My father, Richard Slepin, was a bit of a madman. Born in 1923 into an affluent Jewish family fraught with secrets and emotional drama, the resultant blurred boundaries influenced every part of his life. His chaotic childhood and unbridled brilliance yielded a kind-hearted, scattered, undisciplined, misdirected adult. He had a genius IQ, a kind and generous heart, a wildly funny, intelligent, and deeply thoughtful sense of humor, and a crippling lack of self-confidence. Of the approximately 6 years of my childhood spent in the same household as him, I witnessed and absorbed many of his ways.
He loved music. Mostly classical, show-tunes and opera, all of which played on his turntable on regular repeat rotations. A favorite of his was the score from the musical, Man of La Mancha. This score was my introduction to Cervantes' story of Don Quixote, the main character whose glorious quest was to "march into hell for a heavenly cause." Quixote's escapades included fighting windmills he perceived as dragons, making a tired, past-prime workhorse his noble steed, and falling in love with Aldonza, the local whore, renaming her Dulcenea, the princess of his romantic fantasy. Daddy, chasing his own windmills, wrote letters to editors and elected officials, justified stalking pro-golfers at the local country club, considering this a viable marketing approach for his certain-to-be-blockbuster golf instruction book, and sought to right social injustices. There were so many more causes, none of which he ever brought to fruition. He was 100% quirky.
These days, I live a quirky life, most definitely a departure from my days of "falling in", ascribing to a conventional recipe for success that included being in the Junior League, being a "lawyers wife", getting a graduate degree in nursing, and any other number of iterations of myself. I now live full time in an Airstream, aka the HepCarestream, and travel all over northern California, working with communities to help them develop strategies to eliminate hepatitis C (HCV). The intersection of my nursing background, the loss of my brother to addiction and end stage liver disease as a result of HCV, and my own survivorship of HCV all converged, thus creating an exclusive vantage point from which to address the epidemic at the local level.

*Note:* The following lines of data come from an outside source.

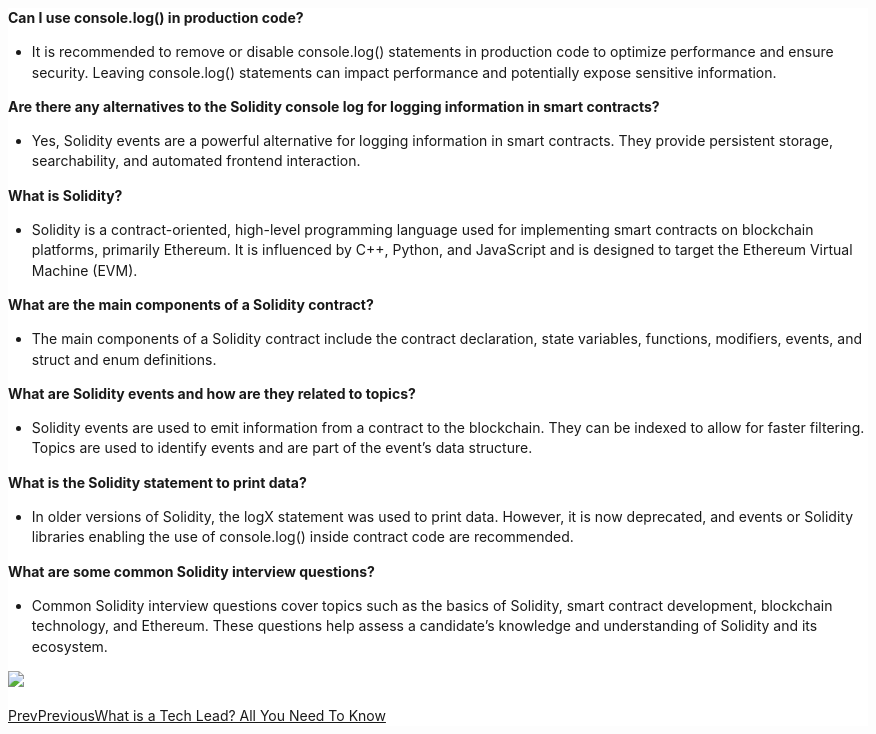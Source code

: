
**Can I use console.log() in production code?**


* It is recommended to remove or disable console.log() statements in production code to optimize performance and ensure security. Leaving console.log() statements can impact performance and potentially expose sensitive information.


**Are there any alternatives to the Solidity console log for logging information in smart contracts?**


* Yes, Solidity events are a powerful alternative for logging information in smart contracts. They provide persistent storage, searchability, and automated frontend interaction.


**What is Solidity?**


* Solidity is a contract-oriented, high-level programming language used for implementing smart contracts on blockchain platforms, primarily Ethereum. It is influenced by C++, Python, and JavaScript and is designed to target the Ethereum Virtual Machine (EVM).


**What are the main components of a Solidity contract?**


* The main components of a Solidity contract include the contract declaration, state variables, functions, modifiers, events, and struct and enum definitions.


**What are Solidity events and how are they related to topics?**


* Solidity events are used to emit information from a contract to the blockchain. They can be indexed to allow for faster filtering. Topics are used to identify events and are part of the event’s data structure.


**What is the Solidity statement to print data?**


* In older versions of Solidity, the logX statement was used to print data. However, it is now deprecated, and events or Solidity libraries enabling the use of console.log() inside contract code are recommended.


**What are some common Solidity interview questions?**


* Common Solidity interview questions cover topics such as the basics of Solidity, smart contract development, blockchain technology, and Ethereum. These questions help assess a candidate’s knowledge and understanding of Solidity and its ecosystem.






![](https://metana.io/wp-content/uploads/2024/01/What-is-the-Solidity-Console-Log.jpg) 





[PrevPreviousWhat is a Tech Lead? All You Need To Know](https://metana.io/blog/what-is-a-tech-lead-all-you-need-to-know/) 
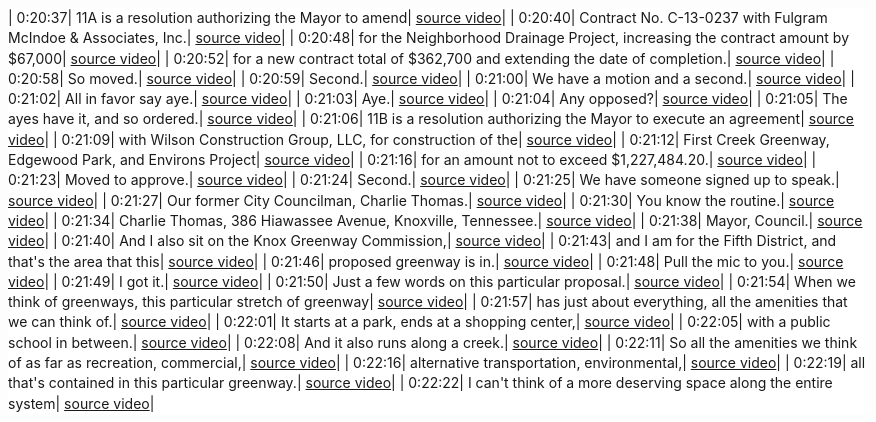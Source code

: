 | 0:20:37| 11A is a resolution authorizing the Mayor to amend| [source video](https://archive.org/details/CityCouncil161011?start=1237)|
| 0:20:40| Contract No. C-13-0237 with Fulgram McIndoe & Associates, Inc.| [source video](https://archive.org/details/CityCouncil161011?start=1240)|
| 0:20:48| for the Neighborhood Drainage Project, increasing the contract amount by $67,000| [source video](https://archive.org/details/CityCouncil161011?start=1248)|
| 0:20:52| for a new contract total of $362,700 and extending the date of completion.| [source video](https://archive.org/details/CityCouncil161011?start=1252)|
| 0:20:58| So moved.| [source video](https://archive.org/details/CityCouncil161011?start=1258)|
| 0:20:59| Second.| [source video](https://archive.org/details/CityCouncil161011?start=1259)|
| 0:21:00| We have a motion and a second.| [source video](https://archive.org/details/CityCouncil161011?start=1260)|
| 0:21:02| All in favor say aye.| [source video](https://archive.org/details/CityCouncil161011?start=1262)|
| 0:21:03| Aye.| [source video](https://archive.org/details/CityCouncil161011?start=1263)|
| 0:21:04| Any opposed?| [source video](https://archive.org/details/CityCouncil161011?start=1264)|
| 0:21:05| The ayes have it, and so ordered.| [source video](https://archive.org/details/CityCouncil161011?start=1265)|
| 0:21:06| 11B is a resolution authorizing the Mayor to execute an agreement| [source video](https://archive.org/details/CityCouncil161011?start=1266)|
| 0:21:09| with Wilson Construction Group, LLC, for construction of the| [source video](https://archive.org/details/CityCouncil161011?start=1269)|
| 0:21:12| First Creek Greenway, Edgewood Park, and Environs Project| [source video](https://archive.org/details/CityCouncil161011?start=1272)|
| 0:21:16| for an amount not to exceed $1,227,484.20.| [source video](https://archive.org/details/CityCouncil161011?start=1276)|
| 0:21:23| Moved to approve.| [source video](https://archive.org/details/CityCouncil161011?start=1283)|
| 0:21:24| Second.| [source video](https://archive.org/details/CityCouncil161011?start=1284)|
| 0:21:25| We have someone signed up to speak.| [source video](https://archive.org/details/CityCouncil161011?start=1285)|
| 0:21:27| Our former City Councilman, Charlie Thomas.| [source video](https://archive.org/details/CityCouncil161011?start=1287)|
| 0:21:30| You know the routine.| [source video](https://archive.org/details/CityCouncil161011?start=1290)|
| 0:21:34| Charlie Thomas, 386 Hiawassee Avenue, Knoxville, Tennessee.| [source video](https://archive.org/details/CityCouncil161011?start=1294)|
| 0:21:38| Mayor, Council.| [source video](https://archive.org/details/CityCouncil161011?start=1298)|
| 0:21:40| And I also sit on the Knox Greenway Commission,| [source video](https://archive.org/details/CityCouncil161011?start=1300)|
| 0:21:43| and I am for the Fifth District, and that's the area that this| [source video](https://archive.org/details/CityCouncil161011?start=1303)|
| 0:21:46| proposed greenway is in.| [source video](https://archive.org/details/CityCouncil161011?start=1306)|
| 0:21:48| Pull the mic to you.| [source video](https://archive.org/details/CityCouncil161011?start=1308)|
| 0:21:49| I got it.| [source video](https://archive.org/details/CityCouncil161011?start=1309)|
| 0:21:50| Just a few words on this particular proposal.| [source video](https://archive.org/details/CityCouncil161011?start=1310)|
| 0:21:54| When we think of greenways, this particular stretch of greenway| [source video](https://archive.org/details/CityCouncil161011?start=1314)|
| 0:21:57| has just about everything, all the amenities that we can think of.| [source video](https://archive.org/details/CityCouncil161011?start=1317)|
| 0:22:01| It starts at a park, ends at a shopping center,| [source video](https://archive.org/details/CityCouncil161011?start=1321)|
| 0:22:05| with a public school in between.| [source video](https://archive.org/details/CityCouncil161011?start=1325)|
| 0:22:08| And it also runs along a creek.| [source video](https://archive.org/details/CityCouncil161011?start=1328)|
| 0:22:11| So all the amenities we think of as far as recreation, commercial,| [source video](https://archive.org/details/CityCouncil161011?start=1331)|
| 0:22:16| alternative transportation, environmental,| [source video](https://archive.org/details/CityCouncil161011?start=1336)|
| 0:22:19| all that's contained in this particular greenway.| [source video](https://archive.org/details/CityCouncil161011?start=1339)|
| 0:22:22| I can't think of a more deserving space along the entire system| [source video](https://archive.org/details/CityCouncil161011?start=1342)|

Mostly, I love the work and the experience. I'm untethered to a brick and mortar home and this mobile living situation provides the opportunity to conduct informal ethnographic research where I am positioned to observe and interact with local communities in their real-life environments for extended periods of time. In this way, I help communities take steps toward solutions, even if they're baby steps. I've met so many interesting people, yet at times, this lifestyle can be lonely, Many of the counties I've worked in are, culturally, worlds apart from most of the urban and/or suburban places I'm accustomed to. I've had to stand up to the challenges of solitude and accept them as the dues I'm paying toward building nurse-led, sustainable solutions. These solutions will be in service to building an infrastructure that will support elimination of HCV by the year 2030.
Nurses bring a lot. We certainly need physicians and other allied health professionals as our partners for collegial broader thinking, for community of practice, and fulfillment of legal directives. But even without these partners, nurses move mountains. The basis of nursing practice is what we call the nursing process. In this process, we assess a situation, often quickly, and work with the resources on hand toward a solution. In this context, nurses get things done. When we meet barriers, we find ways over or around them at the fullest of our potential.
Virginia Henderson, a nursing theorist, defined the essence of nursing as follows:
"nurses assist individuals, sick or well, in the performance of those activities contributing to health, its recovery (or to a peaceful death), that they would perform unaided if they had the requisite strength, will or knowledge."
After 21 months of being on the road, the vision for my work has evolved and sharpened into building a nurse-led model of care delivery geared toward providing services to marginalized people, meeting them where they are. In this model, I intend to build services in rural syringe exchange programs where consumers can be treated for HCV, receive culturally appropriate education, and ultimately make choices for themselves in the context of harm reduction.
Determining what might be feasible in very rural areas required unconventional measures. I had to chase what some may think of as windmills. Yet, I know they are not windmills. Rather, they are problems that can be solved through a nursing lens in service of a cure for HCV. I started with an idea to get out into rural areas and help them become aware of the HCV disease burden in their geography, and then to take action on that awareness. Along the way, I've observed from an ethnographic vantage point and have learned many lessons that have laid a foundation for finding viable, community specific solutions.
I sometimes worry, particularly in light of my father's life, that I appear as Don Quixote; a windmill chaser. Yet something deep inside me tells me that the windmills I fight ARE dragons, and with innovation, nursing leadership, and funding, my impossible dream might just not be.